Plain-text document sources
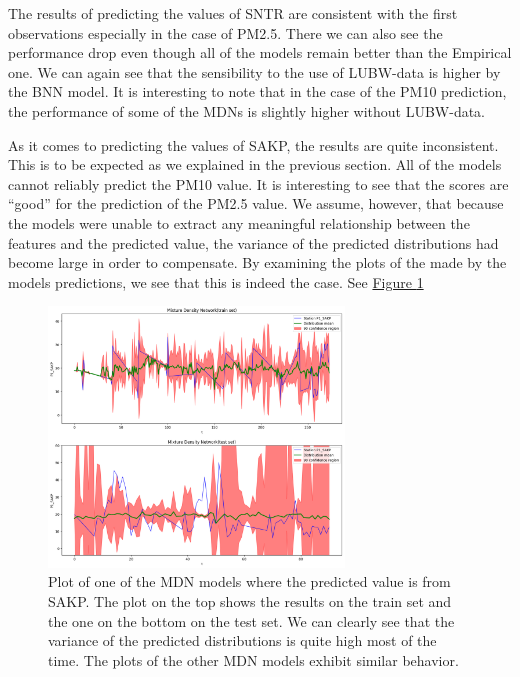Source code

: \documentclass[12pt,a4paper,twoside]{scrartcl}
\numberwithin{equation}{section}
\newcommand{\reffig}[1]{\hyperref[#1]{Figure \ref*{#1}}}
\begin{document}
The results of predicting the values of SNTR are consistent with the first observations especially in the case of PM2.5. There we can also see the performance drop even though all of the models remain better than the Empirical one. We can again see that the sensibility to the use of LUBW-data is higher by the BNN model. It is interesting to note that in the case of the PM10 prediction, the performance of some of the MDNs is slightly higher without LUBW-data.

As it comes to predicting the values of SAKP, the results are quite inconsistent. This is to be expected as we explained in the previous section. All of the models cannot reliably predict the PM10 value. It is interesting to see that the scores are ``good'' for the prediction of the PM2.5 value. We assume, however, that because the models were unable to extract any meaningful relationship between the features and the predicted value, the variance of the predicted distributions had become large in order to compensate. By examining the plots of the made by the models predictions, we see that this is indeed the case. See \reffig{fig:mdn-bad}
\begin{center}
  \begin{figure}[H]
    \centering \includegraphics[height=0.55\textwidth,
    width=0.7\textwidth]{figures/mdn-bad}
    \caption[MDN plot on unreliable data ]{Plot of one of the MDN models where the predicted value is from SAKP. The plot on the top shows the results on the train set and the one on the bottom on the test set. We can clearly see that the variance of the predicted distributions is quite high most of the time. The plots of the other MDN models exhibit similar behavior.}\label{fig:mdn-bad}
  \end{figure}
\end{center}
\end{document}
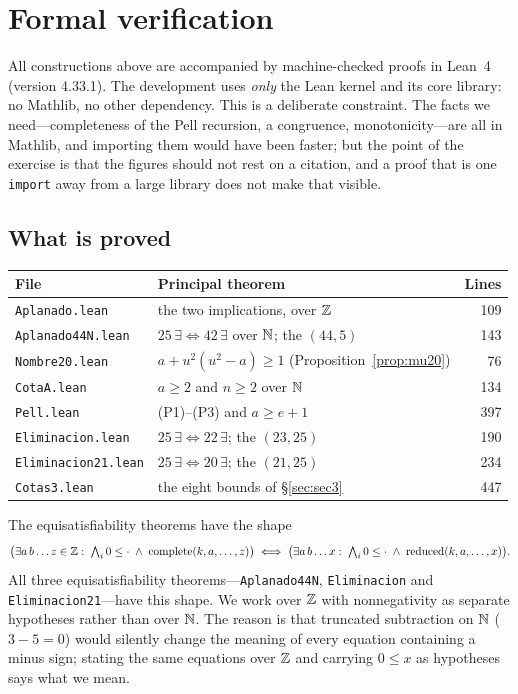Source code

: \section{Formal verification}
\label{sec:lean}

All constructions above are accompanied by machine-checked proofs in Lean~4
\cite{lean4} (version 4.33.1). The development uses \emph{only} the Lean kernel
and its core library: no Mathlib, no other dependency. This is a deliberate
constraint. The facts we need---completeness of the Pell recursion, a
congruence, monotonicity---are all in Mathlib, and importing them would have
been faster; but the point of the exercise is that the figures should not rest
on a citation, and a proof that is one \texttt{import} away from a large library
does not make that visible.

\subsection{What is proved}

\begin{center}
\begin{tabular}{@{}llr@{}}
\toprule
\textbf{File} & \textbf{Principal theorem} & \textbf{Lines} \\
\midrule
\texttt{Aplanado.lean} & the two implications, over $\Z$ & 109 \\
\texttt{Aplanado44N.lean} & $25\,\exists \Leftrightarrow 42\,\exists$ over $\N$; the $(44,5)$ & 143 \\
\texttt{Nombre20.lean} & $a+u^2(u^2-a)\ge1$ (Proposition~\ref{prop:mu20}) & 76 \\
\texttt{CotaA.lean} & $a\ge2$ and $n\ge2$ over $\N$ & 134 \\
\texttt{Pell.lean} & (P1)--(P3) and $a\ge e+1$ & 397 \\
\texttt{Eliminacion.lean} & $25\,\exists \Leftrightarrow 22\,\exists$; the $(23,25)$ & 190 \\
\texttt{Eliminacion21.lean} & $25\,\exists \Leftrightarrow 20\,\exists$; the $(21,25)$ & 234 \\
\texttt{Cotas3.lean} & the eight bounds of \S\ref{sec:sec3} & 447 \\
\bottomrule
\end{tabular}
\end{center}

The equisatisfiability theorems have the shape
\[
  \bigl(\exists a\,b\dots z\in\Z:\; \textstyle\bigwedge_i 0\le\cdot \;\wedge\;
  \mathrm{complete}(k,a,\dots,z)\bigr)
  \;\Longleftrightarrow\;
  \bigl(\exists a\,b\dots x:\; \textstyle\bigwedge_i 0\le\cdot \;\wedge\;
  \mathrm{reduced}(k,a,\dots,x)\bigr) .
\]
All three equisatisfiability theorems---\texttt{Aplanado44N},
\texttt{Eliminacion} and \texttt{Eliminacion21}---have this shape. We work over
$\Z$ with nonnegativity as separate hypotheses rather than over $\N$. The reason is that truncated subtraction on $\N$ ($3-5=0$) would silently
change the meaning of every equation containing a minus sign; stating the same
equations over $\Z$ and carrying $0\le x$ as hypotheses says what we mean.

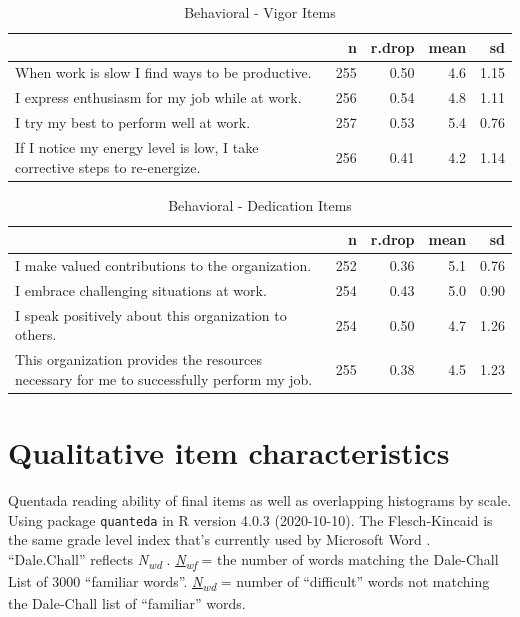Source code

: \documentclass[
]{book}
\begin{document}
\begin{table}

\caption{\label{tab:rdrop14}Behavioral - Vigor Items}
\centering
\begin{tabular}[t]{l|r|r|r|r}
\hline
  & n & r.drop & mean & sd\\
\hline
When work is slow I find ways to be productive. & 255 & 0.50 & 4.6 & 1.15\\
\hline
I express enthusiasm for my job while at work. & 256 & 0.54 & 4.8 & 1.11\\
\hline
I try my best to perform well at work. & 257 & 0.53 & 5.4 & 0.76\\
\hline
If I notice my energy level is low, I take corrective steps to re-energize. & 256 & 0.41 & 4.2 & 1.14\\
\hline
\end{tabular}
\end{table}

\begin{table}

\caption{\label{tab:rdrop15}Behavioral - Dedication Items}
\centering
\begin{tabular}[t]{l|r|r|r|r}
\hline
  & n & r.drop & mean & sd\\
\hline
I make valued contributions to the organization. & 252 & 0.36 & 5.1 & 0.76\\
\hline
I embrace challenging situations at work. & 254 & 0.43 & 5.0 & 0.90\\
\hline
I speak positively about this organization to others. & 254 & 0.50 & 4.7 & 1.26\\
\hline
This organization provides the resources necessary for me to successfully perform my job. & 255 & 0.38 & 4.5 & 1.23\\
\hline
\end{tabular}
\end{table}

\hypertarget{qualitative}{%
\chapter{Qualitative item characteristics}\label{qualitative}}

Quentada reading ability of final items as well as overlapping histograms by scale. Using package \texttt{quanteda} in R version 4.0.3 (2020-10-10). The Flesch-Kincaid is the same grade level index that's currently used by Microsoft Word \citep{kincaid_derivation_1975}. ``Dale.Chall'' reflects \emph{N\textsubscript{wd}} \citep[``difficulty'' of words;][]{chall_dale_1995}. \href{https://quanteda.io/reference/textstat_readability.html}{\emph{N\textsubscript{wf}}} = the number of words matching the Dale-Chall List of 3000 ``familiar words''. \href{https://quanteda.io/reference/textstat_readability.html}{\emph{N\textsubscript{wd}}} = number of ``difficult'' words not matching the Dale-Chall list of ``familiar'' words.
\end{document}
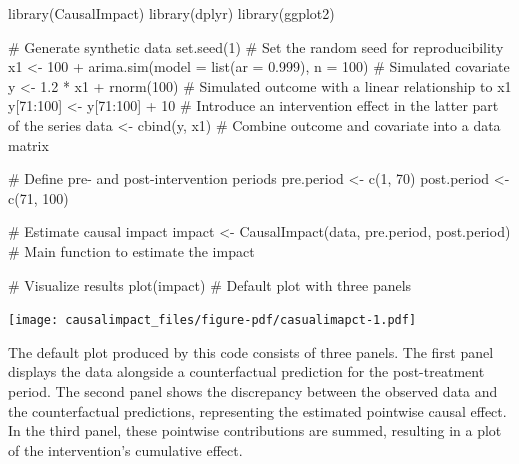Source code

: \documentclass[
  letterpaper,
  DIV=11,
  numbers=noendperiod]{scrreprt}
\newenvironment{Shaded}{\begin{snugshade}}{\end{snugshade}}
\newcommand{\AttributeTok}[1]{\textcolor[rgb]{0.40,0.45,0.13}{#1}}
\newcommand{\CommentTok}[1]{\textcolor[rgb]{0.37,0.37,0.37}{#1}}
\newcommand{\DecValTok}[1]{\textcolor[rgb]{0.68,0.00,0.00}{#1}}
\newcommand{\FloatTok}[1]{\textcolor[rgb]{0.68,0.00,0.00}{#1}}
\newcommand{\FunctionTok}[1]{\textcolor[rgb]{0.28,0.35,0.67}{#1}}
\newcommand{\NormalTok}[1]{\textcolor[rgb]{0.00,0.23,0.31}{#1}}
\newcommand{\OtherTok}[1]{\textcolor[rgb]{0.00,0.23,0.31}{#1}}
\newcommand{\SpecialCharTok}[1]{\textcolor[rgb]{0.37,0.37,0.37}{#1}}
\begin{document}
\begin{Shaded}
\begin{Highlighting}[]
\FunctionTok{library}\NormalTok{(CausalImpact)  }
\FunctionTok{library}\NormalTok{(dplyr)}
\FunctionTok{library}\NormalTok{(ggplot2)}

\CommentTok{\# Generate synthetic data}
\FunctionTok{set.seed}\NormalTok{(}\DecValTok{1}\NormalTok{)  }\CommentTok{\# Set the random seed for reproducibility}
\NormalTok{x1 }\OtherTok{\textless{}{-}} \DecValTok{100} \SpecialCharTok{+} \FunctionTok{arima.sim}\NormalTok{(}\AttributeTok{model =} \FunctionTok{list}\NormalTok{(}\AttributeTok{ar =} \FloatTok{0.999}\NormalTok{), }\AttributeTok{n =} \DecValTok{100}\NormalTok{)  }\CommentTok{\# Simulated covariate}
\NormalTok{y }\OtherTok{\textless{}{-}} \FloatTok{1.2} \SpecialCharTok{*}\NormalTok{ x1 }\SpecialCharTok{+} \FunctionTok{rnorm}\NormalTok{(}\DecValTok{100}\NormalTok{)  }\CommentTok{\# Simulated outcome with a linear relationship to x1}
\NormalTok{y[}\DecValTok{71}\SpecialCharTok{:}\DecValTok{100}\NormalTok{] }\OtherTok{\textless{}{-}}\NormalTok{ y[}\DecValTok{71}\SpecialCharTok{:}\DecValTok{100}\NormalTok{] }\SpecialCharTok{+} \DecValTok{10}  \CommentTok{\# Introduce an intervention effect in the latter part of the series}
\NormalTok{data }\OtherTok{\textless{}{-}} \FunctionTok{cbind}\NormalTok{(y, x1)  }\CommentTok{\# Combine outcome and covariate into a data matrix}

\CommentTok{\# Define pre{-} and post{-}intervention periods}
\NormalTok{pre.period }\OtherTok{\textless{}{-}} \FunctionTok{c}\NormalTok{(}\DecValTok{1}\NormalTok{, }\DecValTok{70}\NormalTok{)}
\NormalTok{post.period }\OtherTok{\textless{}{-}} \FunctionTok{c}\NormalTok{(}\DecValTok{71}\NormalTok{, }\DecValTok{100}\NormalTok{)}

\CommentTok{\# Estimate causal impact}
\NormalTok{impact }\OtherTok{\textless{}{-}} \FunctionTok{CausalImpact}\NormalTok{(data, pre.period, post.period)  }\CommentTok{\# Main function to estimate the impact}

\CommentTok{\# Visualize results}
\FunctionTok{plot}\NormalTok{(impact)  }\CommentTok{\# Default plot with three panels}
\end{Highlighting}
\end{Shaded}

\texttt{[image: causalimpact\_files/figure-pdf/casualimapct-1.pdf]}

The default plot produced by this code consists of three panels. The
first panel displays the data alongside a counterfactual prediction for
the post-treatment period. The second panel shows the discrepancy
between the observed data and the counterfactual predictions,
representing the estimated pointwise causal effect. In the third panel,
these pointwise contributions are summed, resulting in a plot of the
intervention's cumulative effect.
\end{document}
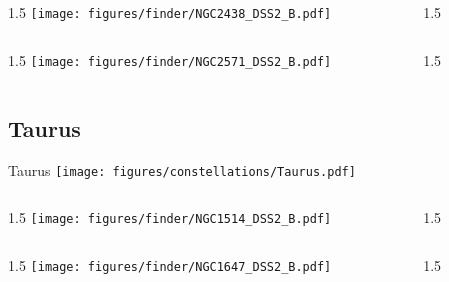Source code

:\documentclass[final]{beamer}
\newlength{\colwidth}
\begin{document}

\begin{frame}[t]{}
  \begin{columns}[T]
    \begin{column}{1.5\colwidth}
      \centering
      \texttt{[image: figures/finder/NGC2438\_DSS2\_B.pdf]}
    \end{column}
    \begin{column}{1.5\colwidth}
      \Large
      
    \end{column}
  \end{columns}
  \vspace{\fill}
  \begin{columns}[T]
    \begin{column}{1.5\colwidth}
      \centering
      \texttt{[image: figures/finder/NGC2571\_DSS2\_B.pdf]}
    \end{column}
    \begin{column}{1.5\colwidth}
      \Large
      
    \end{column}
  \end{columns}
\end{frame}

\subsection{Taurus}

\begin{frame}[t]{\LARGE Taurus}
  \centering
  \texttt{[image: figures/constellations/Taurus.pdf]}
\end{frame}


\begin{frame}[t]{}
  \begin{columns}[T]
    \begin{column}{1.5\colwidth}
      \centering
      \texttt{[image: figures/finder/NGC1514\_DSS2\_B.pdf]}
    \end{column}
    \begin{column}{1.5\colwidth}
      \Large
      
    \end{column}
  \end{columns}
  \vspace{\fill}
  \begin{columns}[T]
    \begin{column}{1.5\colwidth}
      \centering
      \texttt{[image: figures/finder/NGC1647\_DSS2\_B.pdf]}
    \end{column}
    \begin{column}{1.5\colwidth}
      \Large
      
    \end{column}
  \end{columns}
\end{frame}
\end{document}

### AIM OF THE TASK
Please give an exact copy of the lines above, beginning with the line containing "constraint. The facts" and running through the line containing "does not make that visible.", and of no other lines.

### SOLUTION TO THE EXERCISE
constraint. The facts we need---completeness of the Pell recursion, a
congruence, monotonicity---are all in Mathlib, and importing them would have
been faster; but the point of the exercise is that the figures should not rest
on a citation, and a proof that is one \texttt{import} away from a large library
does not make that visible.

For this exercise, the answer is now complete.